Plaintiff also described the sense of losing himself that developed not only from having 31% of his skin burned away, but also from the affixation of cadaver grafts and the harvesting of another 19% of his own skin. He also recounted the horror and hopelessness he felt the first time that he saw his reflection in the hospital, and his father attested to, and recounted instances of, plaintiff’s despair during his hospital admission. Plaintiff further described how, upon being released from the hospital, his confidence and self-esteem plummeted. Plaintiff, who is nearsighted, developed a coping mechanism of removing his glasses while in public so that he could not see others’ reactions to his appearance.”

When personal knowledge is not so personal

Psychology After Acc., P.C. v New York Cent. Mut. Fire Ins. Co., 2021 NY Slip Op 51072(U)(App. Term 2d Dept. 2021)

“The proof submitted by defendant was sufficient to demonstrate that plaintiff’s assignors had failed to appear for the IMEs (see Stephen Fogel Psychological, P.C. v Progressive Cas. Ins. Co., 35 AD3d 720 [2006]; cf. Satya Drug Corp. v Global Liberty Ins. Co. of NY, 65 Misc 3d [*2]127[A], 2019 NY Slip Op 51505[U] [App Term, 1st Dept 2019]), which showing plaintiff failed to rebut”

When someone avers that they were present somewhere and an event did not occur, that is different than laying a business record foundation for the proof that the even did not occur.

Agency for subrogation purposes

American Tr. Ins. Co. v Smiley, 2021 NY Slip Op 05807 (1st Dept. 2021)

(2) “Before Supreme Court, defendants did not contest the affiant’s assertion that the September 7, 2017 notice was mailed the same day, three days before Ortiz signed the general release in question (see CPLR 2103[b][2] [service completed when mailed])”

(1) “The notice dated September 7, 2017, advising defendants’ insurer of the payment of PIP benefits covering the medical bills of nonparty Damaris Ortiz and demanding reimbursement, establishes that plaintiff insurer’s “right to subrogation ‘accrue[d] upon payment of the loss'” on September 5, 2017″

(3) Contrary to defendants’ contention, the notices were not required to be sent directly to them, instead of their insurer, which was their “agent acting within the scope of [its] agency” (Center v Hampton Affiliates, 66 NY2d 782, 784 [1985]), and from which plaintiff had already recovered payments it made for another injured individual’s medical bills due to defendants’ liability arising from the same automobile accident (see Insurance Law § 5105[a]).
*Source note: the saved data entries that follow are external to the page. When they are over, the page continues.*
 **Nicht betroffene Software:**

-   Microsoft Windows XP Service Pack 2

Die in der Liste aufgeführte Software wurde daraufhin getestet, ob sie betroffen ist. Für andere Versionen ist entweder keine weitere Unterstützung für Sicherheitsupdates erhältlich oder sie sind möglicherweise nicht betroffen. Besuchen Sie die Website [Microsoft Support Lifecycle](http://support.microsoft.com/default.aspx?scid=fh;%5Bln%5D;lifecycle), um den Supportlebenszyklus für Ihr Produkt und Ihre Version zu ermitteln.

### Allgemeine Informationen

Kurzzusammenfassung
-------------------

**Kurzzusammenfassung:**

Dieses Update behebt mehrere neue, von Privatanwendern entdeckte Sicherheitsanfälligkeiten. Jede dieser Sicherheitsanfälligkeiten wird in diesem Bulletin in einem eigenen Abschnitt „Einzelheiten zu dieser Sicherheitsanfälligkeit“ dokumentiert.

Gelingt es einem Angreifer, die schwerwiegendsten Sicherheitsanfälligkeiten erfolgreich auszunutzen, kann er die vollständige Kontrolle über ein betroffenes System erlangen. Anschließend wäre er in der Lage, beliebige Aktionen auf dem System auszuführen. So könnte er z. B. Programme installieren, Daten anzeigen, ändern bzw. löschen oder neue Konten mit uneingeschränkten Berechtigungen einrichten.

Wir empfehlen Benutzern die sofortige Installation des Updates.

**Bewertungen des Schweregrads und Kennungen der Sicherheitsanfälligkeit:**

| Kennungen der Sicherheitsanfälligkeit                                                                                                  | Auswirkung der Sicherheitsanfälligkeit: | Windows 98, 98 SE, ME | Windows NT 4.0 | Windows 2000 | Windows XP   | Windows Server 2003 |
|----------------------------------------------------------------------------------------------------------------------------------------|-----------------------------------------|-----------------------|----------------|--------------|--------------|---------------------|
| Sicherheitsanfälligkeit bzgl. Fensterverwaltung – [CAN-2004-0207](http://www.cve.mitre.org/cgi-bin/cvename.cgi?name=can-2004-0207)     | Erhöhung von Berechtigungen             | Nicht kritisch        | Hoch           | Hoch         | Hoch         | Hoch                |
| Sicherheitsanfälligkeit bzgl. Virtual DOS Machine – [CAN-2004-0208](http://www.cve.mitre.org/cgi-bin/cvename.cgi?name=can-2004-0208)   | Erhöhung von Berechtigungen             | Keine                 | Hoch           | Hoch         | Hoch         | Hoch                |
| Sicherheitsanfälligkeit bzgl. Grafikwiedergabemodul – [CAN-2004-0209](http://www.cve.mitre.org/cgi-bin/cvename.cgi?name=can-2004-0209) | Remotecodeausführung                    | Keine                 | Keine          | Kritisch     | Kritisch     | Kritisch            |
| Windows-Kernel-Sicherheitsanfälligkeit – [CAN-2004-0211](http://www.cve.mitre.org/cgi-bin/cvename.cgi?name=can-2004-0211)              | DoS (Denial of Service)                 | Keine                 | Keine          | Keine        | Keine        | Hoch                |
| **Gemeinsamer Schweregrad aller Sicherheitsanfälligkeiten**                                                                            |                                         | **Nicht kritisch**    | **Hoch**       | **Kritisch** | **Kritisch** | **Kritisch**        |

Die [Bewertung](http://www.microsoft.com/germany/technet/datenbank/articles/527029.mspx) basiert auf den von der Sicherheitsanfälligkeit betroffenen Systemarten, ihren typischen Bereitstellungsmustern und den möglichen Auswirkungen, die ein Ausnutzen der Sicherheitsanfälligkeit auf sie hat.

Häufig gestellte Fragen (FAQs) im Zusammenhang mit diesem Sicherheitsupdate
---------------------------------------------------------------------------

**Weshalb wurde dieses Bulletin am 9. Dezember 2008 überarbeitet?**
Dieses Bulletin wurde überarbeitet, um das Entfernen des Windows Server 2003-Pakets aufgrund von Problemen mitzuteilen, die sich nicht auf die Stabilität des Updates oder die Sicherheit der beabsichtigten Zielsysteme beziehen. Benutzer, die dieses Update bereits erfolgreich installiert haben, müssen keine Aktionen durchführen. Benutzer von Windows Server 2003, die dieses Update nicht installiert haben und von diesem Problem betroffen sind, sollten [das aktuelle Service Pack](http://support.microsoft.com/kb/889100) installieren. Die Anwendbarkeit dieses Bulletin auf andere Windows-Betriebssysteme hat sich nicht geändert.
The insurer’s “knowledge” of plaintiff’s subrogation right “is imputed to [its] principal[s],” who are “bound by such knowledge although the information is never actually communicated to [them]” (Center, 66 NY2d at 784 [citations omitted]). Notably, prior to plaintiff’s first payment of benefits covering Ortiz, the bill of particulars served by Ortiz upon defendants in her personal injury action advised of the expected PIP coverage by plaintiff. As such, defendants “kn[e]w[] or should have known that a right to subrogation exist[ed]” at the time Ortiz signed the general release”

Under the law of agency, “Defendant” knew of APIP subrogration prior to the release execution. The end result is the defendant carrier will either stick its insured with ATIC’s bill or pay over the limits.